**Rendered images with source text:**
---
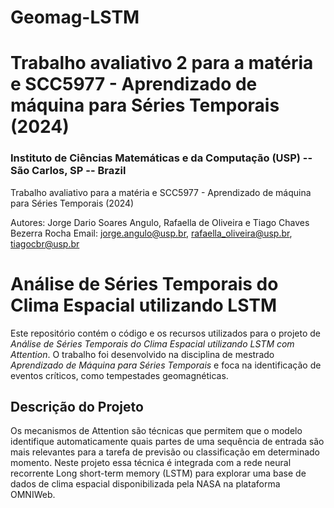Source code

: # Geomag-LSTM
# Trabalho avaliativo 2 para a matéria e SCC5977 - Aprendizado de máquina para Séries Temporais (2024)
### Instituto de Ciências Matemáticas e da Computação (USP) -- São Carlos, SP -- Brazil
Trabalho avaliativo para a matéria e SCC5977 - Aprendizado de máquina para Séries Temporais (2024)

Autores: Jorge Dario Soares Angulo, Rafaella de Oliveira e Tiago Chaves Bezerra Rocha
Email: jorge.angulo@usp.br, rafaella_oliveira@usp.br, tiagocbr@usp.br

# Análise de Séries Temporais do Clima Espacial utilizando LSTM

Este repositório contém o código e os recursos utilizados para o projeto de *Análise de Séries Temporais do Clima Espacial utilizando LSTM com Attention*. O trabalho foi desenvolvido na disciplina de mestrado *Aprendizado de Máquina para Séries Temporais* e foca na identificação de eventos críticos, como tempestades geomagnéticas.

## Descrição do Projeto

Os mecanismos de Attention são técnicas que permitem que o modelo identifique automaticamente quais partes de uma sequência de entrada são mais relevantes para a tarefa de previsão ou classificação em determinado momento. Neste projeto essa técnica é integrada com a rede neural recorrente Long short-term memory (LSTM) para explorar uma base de dados de clima espacial disponibilizada pela NASA na plataforma OMNIWeb.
---
Among the lines of the records above, count those holding the string "avaliativo", and report only the number.

**Output of the exercise:** 2